Multigrid solution of the Euler equations with local preconditioning

A multigrid method for solution of the steady two-dimensional Euler equations is presented. The combination of local preconditioning with multigrid relaxation makes the multigrid method very efficient in obtaining steady-state solutions.; The key to the success of this combination is the development of single-grid marching schemes with guaranteed high-frequency damping. An optimization formulation is described that may be used to obtain multi-stage schemes with superior damping; the optimization is taken over the high-frequency content in the Fourier footprint of the preconditioned spatial operator. Both standard and semi-coarsened multigrid have been considered, requiring optimization over different frequency domains. The optimization problem has been solved by the method of simulated annealing together with the downhill-simplex method.

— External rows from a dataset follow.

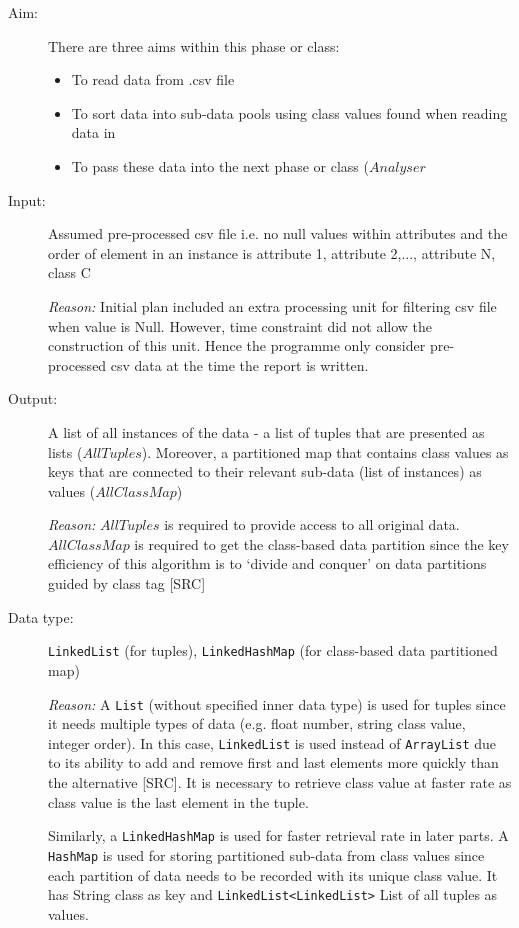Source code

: \begin{description}

\item[Aim: ] There are three aims within this phase or class:
\begin{itemize}
	\item{To read data from .csv file} 
	\item{To sort data into sub-data pools using class values found when reading data in} 
	\item{To pass these data into the next phase or class ($Analyser$} 
\end{itemize}

\item[Input: ] Assumed pre-processed csv file i.e. no null values within attributes and the order of element in an instance is {attribute 1, attribute 2,..., attribute N, class C}

\textit{Reason: } Initial plan included an extra processing unit for filtering csv file when value is Null. However, time constraint did not allow the construction of this unit. Hence the programme only consider pre-processed csv data at the time the report is written.

\item[Output: ] A list of all instances of the data - a list of tuples that are presented as lists ($AllTuples$). Moreover, a partitioned map that contains class values as keys that are connected to their relevant sub-data (list of instances) as values ($AllClassMap$)
  
\textit{Reason: } $AllTuples$ is required to provide access to all original data. $AllClassMap$ is required to get the class-based data partition since the key efficiency of this algorithm is to `divide and conquer' on data partitions guided by class tag [SRC]

\item[Data type: ] \texttt{LinkedList} (for tuples), \texttt{LinkedHashMap} (for class-based data partitioned map)

\textit{Reason: } A \texttt{List} (without specified inner data type) is used for tuples since it needs multiple types of data (e.g. float number, string class value, integer order). In this case, \texttt{LinkedList} is used instead of \texttt{ArrayList} due to its ability to add and remove first and last elements more quickly than the alternative [SRC]. It is necessary to retrieve class value at faster rate as class value is the last element in the tuple.

Similarly, a \texttt{LinkedHashMap} is used for faster retrieval rate in later parts. A \texttt{HashMap} is used for storing partitioned sub-data from class values since each partition of data needs to be recorded with its unique class value. It has String class as key and \texttt{LinkedList<LinkedList>} List of all tuples as values. 


\end{description}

Tables of multi-stage coefficients have been presented that are based on the solution to this optimization problem.; It is shown that the combination of local preconditioning and multi-stage time-stepping can produce relaxation schemes that boast strong high-frequency damping for the entire range of flow angles, Mach numbers, cell aspect-ratios and (for Navier-Stokes operators) cell-Reynolds numbers. Such schemes are ideally suited for use as relaxation schemes in a multigrid framework, particularly if semi-coarsening is used. In addition they are superior relaxation schemes if only a single grid is used, in comparison to other explicit marching schemes with or without local preconditioning. The preconditioning already accelerates the convergence to the steady state and the high-frequency damping provides robustness.; Multigrid Euler solutions on structured meshes are presented as test cases. These numerical studies indicate that multigrid speed-ups of a factor of 3-4 may be obtained when local preconditioning is used. Studies also indicate that explicit residual-smoothing can further improve convergence rates by up to 25%, as well as improving robustness, with only a minimal increase in the computational effort required per update.; The extension to Navier-Stokes operators and three space dimensions, and the implementation on unstructured meshes are also briefly considered.